Tuesday, June 28, 2016

Rosemary,The Hidden Kennedy Daughter by Kate Clifford Larson

It took me a couple of days, and a few post rewrites to finally figure out what was giving me pause about this book.

It's actually not about Rosemary.

Oh sure, her name and picture is on the title, and she is mentioned throughout the book, and there are events and memories that involve her, but it's never about her. 

It's impeccably researched, but the problem is that there isn't much about Rosemary's internal thoughts and experiences. Of course there isn't, because she undergoes a lobotomy in her early 20s and spends the next decades of her life hidden away. As well, before that, Joe and Rose do everything in their power to cover up Rosemary's shortcomings, and keep her letters under lock and key.

So instead, Larson uses Rosemary to promote her viewpoints. Instead of the book being about Rosemary (seriously, couldn't you have made up something in a fictionalized account?), it's about how The Kennedy's real triumph is through the passing of various state and federal disability legislation that promoted and protected disability rights.

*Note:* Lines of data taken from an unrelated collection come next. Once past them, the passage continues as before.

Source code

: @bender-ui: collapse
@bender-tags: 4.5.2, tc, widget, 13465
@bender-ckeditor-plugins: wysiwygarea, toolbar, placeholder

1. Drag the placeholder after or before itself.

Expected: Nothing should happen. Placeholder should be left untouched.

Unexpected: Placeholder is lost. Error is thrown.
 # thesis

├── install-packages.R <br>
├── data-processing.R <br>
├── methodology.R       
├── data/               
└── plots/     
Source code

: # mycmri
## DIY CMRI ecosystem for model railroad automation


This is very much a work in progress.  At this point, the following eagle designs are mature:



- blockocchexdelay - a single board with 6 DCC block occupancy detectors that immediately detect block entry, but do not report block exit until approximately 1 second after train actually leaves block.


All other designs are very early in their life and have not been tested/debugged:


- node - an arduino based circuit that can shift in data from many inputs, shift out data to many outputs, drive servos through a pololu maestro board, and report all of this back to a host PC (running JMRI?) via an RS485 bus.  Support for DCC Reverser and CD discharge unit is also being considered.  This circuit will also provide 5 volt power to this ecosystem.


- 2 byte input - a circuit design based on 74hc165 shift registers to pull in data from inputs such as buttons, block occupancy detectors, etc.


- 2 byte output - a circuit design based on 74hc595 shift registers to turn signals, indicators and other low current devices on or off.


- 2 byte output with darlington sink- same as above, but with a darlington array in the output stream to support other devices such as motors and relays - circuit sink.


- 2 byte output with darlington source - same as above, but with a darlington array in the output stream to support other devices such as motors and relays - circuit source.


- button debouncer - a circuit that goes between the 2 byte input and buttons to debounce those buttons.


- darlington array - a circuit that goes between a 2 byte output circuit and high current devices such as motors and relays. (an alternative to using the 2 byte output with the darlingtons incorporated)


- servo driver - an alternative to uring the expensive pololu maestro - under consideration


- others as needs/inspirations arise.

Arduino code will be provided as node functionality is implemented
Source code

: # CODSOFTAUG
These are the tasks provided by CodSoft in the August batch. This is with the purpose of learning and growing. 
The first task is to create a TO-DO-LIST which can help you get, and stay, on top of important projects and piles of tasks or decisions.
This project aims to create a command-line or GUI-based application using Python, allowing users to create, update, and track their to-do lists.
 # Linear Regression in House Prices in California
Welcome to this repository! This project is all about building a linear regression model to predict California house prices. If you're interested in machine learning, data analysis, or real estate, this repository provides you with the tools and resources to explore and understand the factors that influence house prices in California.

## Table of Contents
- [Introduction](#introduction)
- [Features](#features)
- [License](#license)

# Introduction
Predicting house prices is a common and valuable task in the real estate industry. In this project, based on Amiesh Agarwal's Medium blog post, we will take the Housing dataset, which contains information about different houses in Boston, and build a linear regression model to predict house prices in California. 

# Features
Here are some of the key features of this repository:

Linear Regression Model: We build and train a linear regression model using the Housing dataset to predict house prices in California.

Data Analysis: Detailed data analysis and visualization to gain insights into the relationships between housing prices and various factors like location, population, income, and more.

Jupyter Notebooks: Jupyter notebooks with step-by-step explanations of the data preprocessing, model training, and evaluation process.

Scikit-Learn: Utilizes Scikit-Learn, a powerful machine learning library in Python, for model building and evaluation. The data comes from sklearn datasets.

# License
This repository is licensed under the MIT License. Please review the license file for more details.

If you are an able-bodied person that doesn't encounter those with disabilities in their daily life, this may be an eye opening book for you. However, I am very familiar with the disability narrative, because not only do I have a masters in special education, I am also a part of the tribe. (Though John Nagle and I declared a sub-tribe for just us two).

John Nagle and I clearly do have matching overalls. But Larson didn't tell me anything knew, and she went over at length to which I practiced my eye rolling skills.

Finally, the tone of the book was just... condescending? I write that with a question mark because I can't really put a finger on it. One moment she's lauding Rose for caring for Rosemary, the next minute she's chastising the Kennedys for believing in eugenics, and finally, she's showing the readers the horrors of institutions! It felt like she was all over the place, trying to put a place for each letter she read as well as put in her own thoughts and feelings.

Overall, this book blew. I'm sure there are better books out there and ones that treat Rosemary as a person instead of a mantel that the Kennedys had to carry.